Incident Management Process
Pre-incident Prep work
When incoming tickets are bombarding you all day long on the front lines of IT, it’s common to fall into an autopilot “find it and fix it” mode. In fact, many standard service desk metrics encourage agents to resolve as many issues as possible, and rightfully so.
So what’s my beef with root cause analysis? Nothing, except that it’s only a fraction of the true responsibility (and misses the opportunity to add value back to the business) of the Problem Management process. As opposed to just reacting to problems, the true purpose of problem management is and always will be to prevent recurrence of incidents, so that IT service can be continuous and problem-free.
Setting up alerts
The beginning of an incident is perhaps the point where you have the most control. Most systems that are under your care will send off an alarm if something is not right. Most of these notifications are in the form of email. Emails however are not effective as most inboxes bury important alert. Emails tends to be easily ignored because they don’t come with a blaring audible alarm that draws your attention. Any system that sends off an email notification should be integrated with a monitoring tool or an alerting app that can be accessed using any smartphone, anywhere.
Be smart – use a smartphone
Smartphones are a miracle to those who work with random things that go bump in the night. The alternative is the antiquated pager. Pagers are unable to continue alerting until the messages are read. Smartphones on the other hand are readily available and can host apps that act like pagers.
While there are a lot of pager apps out there the key is to get one that continues to broadcast the alert until it is read so that a response is ensured. Moreover, if the recipient of the smartphone message is unavailable when the page is originally sent, smartphone applications can ensure that the notification continues until read. This is not the case with pagers which are often missed if the intended recipient is unavailable or out of range.
Catalog and Map everything
The first thing you need to do is inventory your prospect’s business processes. Ask your prospect to describe the company’s overall business model. Then assess the contribution of each IT application to the model. This will tell you what kind of protection you need to provide and expose any related applications that will need to be protected in kind. To protect your prospective customer’s business, it’s vital that you take a high-level, business view of these operations.
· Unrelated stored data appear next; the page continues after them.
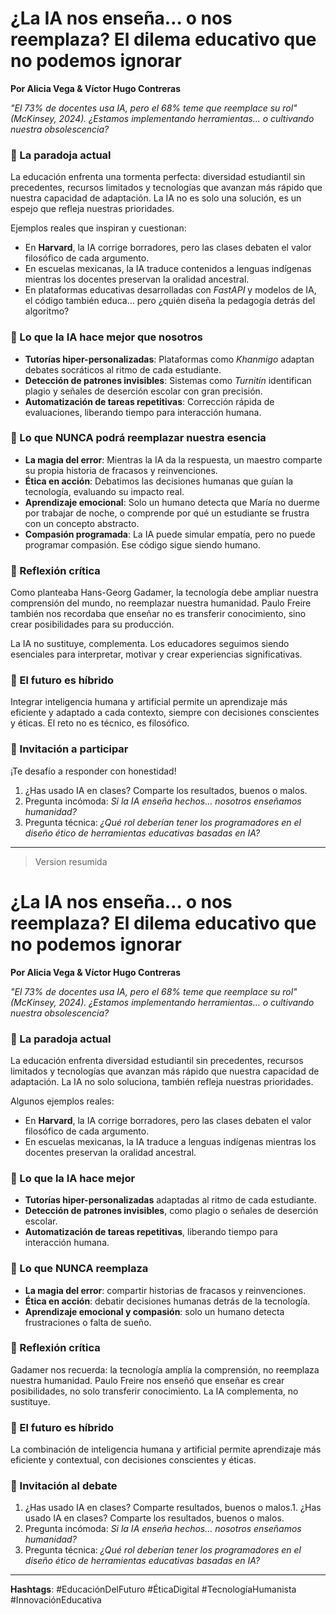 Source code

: # ¿La IA nos enseña… o nos reemplaza? El dilema educativo que no podemos ignorar

**Por Alicia Vega & Víctor Hugo Contreras**

*"El 73% de docentes usa IA, pero el 68% teme que reemplace su rol" (McKinsey, 2024). ¿Estamos implementando herramientas... o cultivando nuestra obsolescencia?*

### 🤯️ La paradoja actual

La educación enfrenta una tormenta perfecta: diversidad estudiantil sin precedentes, recursos limitados y tecnologías que avanzan más rápido que nuestra capacidad de adaptación. La IA no es solo una solución, es un espejo que refleja nuestras prioridades.

Ejemplos reales que inspiran y cuestionan:

* En **Harvard**, la IA corrige borradores, pero las clases debaten el valor filosófico de cada argumento.
* En escuelas mexicanas, la IA traduce contenidos a lenguas indígenas mientras los docentes preservan la oralidad ancestral.
* En plataformas educativas desarrolladas con *FastAPI* y modelos de IA, el código también educa… pero ¿quién diseña la pedagogía detrás del algoritmo?

### 🤖 Lo que la IA hace mejor que nosotros

* **Tutorías hiper-personalizadas**: Plataformas como *Khanmigo* adaptan debates socráticos al ritmo de cada estudiante.
* **Detección de patrones invisibles**: Sistemas como *Turnitin* identifican plagio y señales de deserción escolar con gran precisión.
* **Automatización de tareas repetitivas**: Corrección rápida de evaluaciones, liberando tiempo para interacción humana.

### 🌱 Lo que NUNCA podrá reemplazar nuestra esencia

* **La magia del error**: Mientras la IA da la respuesta, un maestro comparte su propia historia de fracasos y reinvenciones.
* **Ética en acción**: Debatimos las decisiones humanas que guían la tecnología, evaluando su impacto real.
* **Aprendizaje emocional**: Solo un humano detecta que María no duerme por trabajar de noche, o comprende por qué un estudiante se frustra con un concepto abstracto.
* **Compasión programada**: La IA puede simular empatía, pero no puede programar compasión. Ese código sigue siendo humano.

### 🧐 Reflexión crítica

Como planteaba Hans-Georg Gadamer, la tecnología debe ampliar nuestra comprensión del mundo, no reemplazar nuestra humanidad. Paulo Freire también nos recordaba que enseñar no es transferir conocimiento, sino crear posibilidades para su producción.

La IA no sustituye, complementa. Los educadores seguimos siendo esenciales para interpretar, motivar y crear experiencias significativas.

### 🌉 El futuro es híbrido

Integrar inteligencia humana y artificial permite un aprendizaje más eficiente y adaptado a cada contexto, siempre con decisiones conscientes y éticas. El reto no es técnico, es filosófico.

### 💬 Invitación a participar

¡Te desafío a responder con honestidad!

1. ¿Has usado IA en clases? Comparte los resultados, buenos o malos.
2. Pregunta incómoda: *Si la IA enseña hechos… nosotros enseñamos humanidad?*
3. Pregunta técnica: *¿Qué rol deberían tener los programadores en el diseño ético de herramientas educativas basadas en IA?*


------
>Version resumida

# ¿La IA nos enseña… o nos reemplaza? El dilema educativo que no podemos ignorar

**Por Alicia Vega & Víctor Hugo Contreras**

*"El 73% de docentes usa IA, pero el 68% teme que reemplace su rol" (McKinsey, 2024). ¿Estamos implementando herramientas… o cultivando nuestra obsolescencia?*

### 🤯️ La paradoja actual

La educación enfrenta diversidad estudiantil sin precedentes, recursos limitados y tecnologías que avanzan más rápido que nuestra capacidad de adaptación. La IA no solo soluciona, también refleja nuestras prioridades.

Algunos ejemplos reales:

* En **Harvard**, la IA corrige borradores, pero las clases debaten el valor filosófico de cada argumento.
* En escuelas mexicanas, la IA traduce a lenguas indígenas mientras los docentes preservan la oralidad ancestral.

### 🤖 Lo que la IA hace mejor

* **Tutorías hiper-personalizadas** adaptadas al ritmo de cada estudiante.
* **Detección de patrones invisibles**, como plagio o señales de deserción escolar.
* **Automatización de tareas repetitivas**, liberando tiempo para interacción humana.

### 🌱 Lo que NUNCA reemplaza

* **La magia del error**: compartir historias de fracasos y reinvenciones.
* **Ética en acción**: debatir decisiones humanas detrás de la tecnología.
* **Aprendizaje emocional y compasión**: solo un humano detecta frustraciones o falta de sueño.

### 🧐 Reflexión crítica

Gadamer nos recuerda: la tecnología amplía la comprensión, no reemplaza nuestra humanidad. Paulo Freire nos enseñó que enseñar es crear posibilidades, no solo transferir conocimiento. La IA complementa, no sustituye.

### 🌉 El futuro es híbrido

La combinación de inteligencia humana y artificial permite aprendizaje más eficiente y contextual, con decisiones conscientes y éticas.

### 💬️ Invitación al debate

1. ¿Has usado IA en clases? Comparte resultados, buenos o malos.1. ¿Has usado IA en clases? Comparte los resultados, buenos o malos.
2. Pregunta incómoda: *Si la IA enseña hechos… nosotros enseñamos humanidad?*
3. Pregunta técnica: *¿Qué rol deberían tener los programadores en el diseño ético de herramientas educativas basadas en IA?*

---

**Hashtags**:
#EducaciónDelFuturo #ÉticaDigital #TecnologíaHumanista #InnovaciónEducativa






<!--stackedit_data:
eyJoaXN0b3J5IjpbMjExOTk5MDAxNSwtNjY1ODkzNjMzXX0=
-->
A seasoned IT Team draws a lot of information on how to deal with incidents from past experiences. In order to have a catalog of all your clients past incidents you need to document them. The best way to do this is by using a ticketing tools that tracks the progress of the incident and everything that happens to it until it’s resolved. No Incident response plan is complete without clear documentation of the policies and procedures—and personnel (including you) — charged with carrying them out.
Define roles and act as a team
Problem management is not a single person issue. It takes a village and the first thing to do is to define roles within the team. To properly prepare for and address incidents across the organization, a centralized incident response team should be formed. This team is responsible for analyzing security breaches and taking any necessary responsive measures. At its core, an IR (Incident Response) team should consist of:
Incident Response Manager:
The IR manager oversees and prioritizes actions during the detection, analysis, and containment of an incident. The manager is also responsible for conveying the special requirements of high severity incidents to the team by judging the severity of the alerts received and passing it along to the right person. In an ideal situation everyone would be on the same messaging platform with elevated alerting capability.
The manager is supported by a team of security analysts that work directly with the affected network to research the time, location, and details of an incident. There are two types of analysts:
- Triage Analysts: Filter out false positives and watch for potential intrusions. The right information can then be sent out to those managing the incident using a priority messaging app tied in with ticketing tool triggers.
- Forensic Analysts: Recover key artifacts and maintain integrity of evidence to ensure a forensically sound investigation.
Threat researchers complement security analysts by providing threat intelligence and context for an incident. They are constantly combing the internet and identifying intelligence that may have been reported externally. Combining this information with company records of previous incidents, they build and maintain a database of internal intelligence. This is where ticketing tools comes in that allow you to catalog all the various aspects of the unfolding incident so that it can be used at a later instance to provide insight.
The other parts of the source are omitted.